Context: Understanding the relationship between cigarette advertising and youth smoking is essential to develop effective interventions. Magazine advertising accounts for nearly half of all cigarette advertising expenditures.
Objective: To investigate whether cigarette brands popular among adolescent smokers are more likely than adult brands to advertise in magazines with high adolescent readerships.
Design: Cross-sectional analysis of 1994 data on (1) the presence of advertising by 12 cigarette brands in a sample of 39 popular US magazines; and (2) the youth (ages 12-17 years), young adult (ages 18-24 years), and total readership for each magazine.

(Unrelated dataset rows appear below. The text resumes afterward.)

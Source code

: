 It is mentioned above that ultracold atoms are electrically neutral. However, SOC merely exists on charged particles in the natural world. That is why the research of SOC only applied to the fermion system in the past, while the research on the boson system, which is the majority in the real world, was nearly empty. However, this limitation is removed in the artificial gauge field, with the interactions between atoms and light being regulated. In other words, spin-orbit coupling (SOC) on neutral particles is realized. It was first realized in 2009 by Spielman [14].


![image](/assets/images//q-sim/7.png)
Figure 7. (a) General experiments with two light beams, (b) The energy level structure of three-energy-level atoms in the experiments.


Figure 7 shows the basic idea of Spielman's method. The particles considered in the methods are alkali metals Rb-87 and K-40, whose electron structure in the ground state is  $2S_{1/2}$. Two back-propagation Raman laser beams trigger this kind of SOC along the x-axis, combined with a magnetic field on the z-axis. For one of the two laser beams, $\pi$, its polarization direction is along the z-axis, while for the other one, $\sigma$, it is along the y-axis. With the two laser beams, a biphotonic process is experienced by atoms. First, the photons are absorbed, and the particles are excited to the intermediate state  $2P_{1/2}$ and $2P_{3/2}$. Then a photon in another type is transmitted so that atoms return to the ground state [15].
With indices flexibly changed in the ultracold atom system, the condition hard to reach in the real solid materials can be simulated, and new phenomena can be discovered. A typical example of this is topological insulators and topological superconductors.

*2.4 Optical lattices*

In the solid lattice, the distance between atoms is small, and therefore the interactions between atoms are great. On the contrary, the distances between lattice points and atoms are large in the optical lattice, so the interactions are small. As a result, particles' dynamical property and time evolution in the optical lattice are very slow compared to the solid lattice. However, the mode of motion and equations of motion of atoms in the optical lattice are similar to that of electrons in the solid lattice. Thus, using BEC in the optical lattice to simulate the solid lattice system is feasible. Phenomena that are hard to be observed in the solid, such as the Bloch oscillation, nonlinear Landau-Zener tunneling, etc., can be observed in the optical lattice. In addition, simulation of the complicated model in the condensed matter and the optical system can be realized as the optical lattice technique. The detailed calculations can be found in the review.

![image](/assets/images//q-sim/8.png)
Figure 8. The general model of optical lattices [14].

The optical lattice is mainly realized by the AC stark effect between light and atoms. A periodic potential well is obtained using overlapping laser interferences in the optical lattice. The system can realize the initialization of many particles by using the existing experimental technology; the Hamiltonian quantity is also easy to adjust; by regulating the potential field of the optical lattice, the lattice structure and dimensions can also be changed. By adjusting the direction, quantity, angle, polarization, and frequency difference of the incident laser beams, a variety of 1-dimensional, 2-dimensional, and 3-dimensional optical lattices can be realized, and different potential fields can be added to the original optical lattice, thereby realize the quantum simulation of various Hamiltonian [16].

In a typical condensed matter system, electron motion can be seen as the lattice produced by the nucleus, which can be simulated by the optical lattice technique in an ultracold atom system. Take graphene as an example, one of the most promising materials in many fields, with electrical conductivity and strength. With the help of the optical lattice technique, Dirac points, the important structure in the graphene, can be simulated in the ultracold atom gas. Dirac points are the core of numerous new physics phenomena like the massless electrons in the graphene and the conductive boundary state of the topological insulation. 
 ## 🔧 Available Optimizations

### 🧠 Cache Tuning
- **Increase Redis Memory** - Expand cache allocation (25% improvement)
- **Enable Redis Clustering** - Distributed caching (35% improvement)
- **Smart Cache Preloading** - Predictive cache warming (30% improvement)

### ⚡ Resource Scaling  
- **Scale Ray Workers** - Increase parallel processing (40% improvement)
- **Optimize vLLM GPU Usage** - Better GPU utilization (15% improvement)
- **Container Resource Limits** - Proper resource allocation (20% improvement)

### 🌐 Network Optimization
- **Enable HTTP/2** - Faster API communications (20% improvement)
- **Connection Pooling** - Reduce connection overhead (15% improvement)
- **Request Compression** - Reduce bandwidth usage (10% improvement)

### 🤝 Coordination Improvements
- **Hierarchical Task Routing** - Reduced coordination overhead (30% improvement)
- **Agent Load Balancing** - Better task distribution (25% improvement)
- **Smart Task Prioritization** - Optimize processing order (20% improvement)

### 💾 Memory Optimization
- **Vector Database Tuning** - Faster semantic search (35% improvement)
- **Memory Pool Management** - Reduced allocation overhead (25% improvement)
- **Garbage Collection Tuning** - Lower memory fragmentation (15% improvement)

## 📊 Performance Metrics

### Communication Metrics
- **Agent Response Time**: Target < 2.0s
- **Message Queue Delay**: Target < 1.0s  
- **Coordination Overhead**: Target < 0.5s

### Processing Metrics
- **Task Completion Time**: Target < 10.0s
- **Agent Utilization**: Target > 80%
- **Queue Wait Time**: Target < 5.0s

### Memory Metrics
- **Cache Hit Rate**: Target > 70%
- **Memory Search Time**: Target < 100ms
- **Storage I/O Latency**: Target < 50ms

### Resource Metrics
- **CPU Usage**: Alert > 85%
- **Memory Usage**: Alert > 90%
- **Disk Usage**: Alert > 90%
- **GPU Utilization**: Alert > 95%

Main outcome measures: The presence or absence of advertising in each of the 39 magazines in 1994 for each of the 12 cigarette brands.
Results: After controlling for total magazine readership, the percentage of young adult readers, advertising costs and expenditures, and magazine demographics, youth cigarette brands (those smoked by more than 2.5% of 10- to 15-year-old smokers in 1993) were more likely than adult brands to advertise in magazines with a higher percentage of youth readers. Holding all other variables constant at their sample means, the estimated probability of an adult brand advertising in a magazine decreased over the observed range of youth readership from 0.73 (95% confidence interval [CI], 0.50-0.96) for magazines with 4% youth readers to 0.18 (95% CI, 0.00-0.47) for magazines with 34% youth readers. In contrast, the estimated probability of a youth brand advertising in a magazine increased from 0.32 (95% CI, 0.00-0.65) at 4% youth readership to 0.92 (95% CI, 0.67-1.00) at 34% youth readership.
Conclusion: Cigarette brands popular among young adolescents are more likely than adult brands to advertise in magazines with high youth readerships.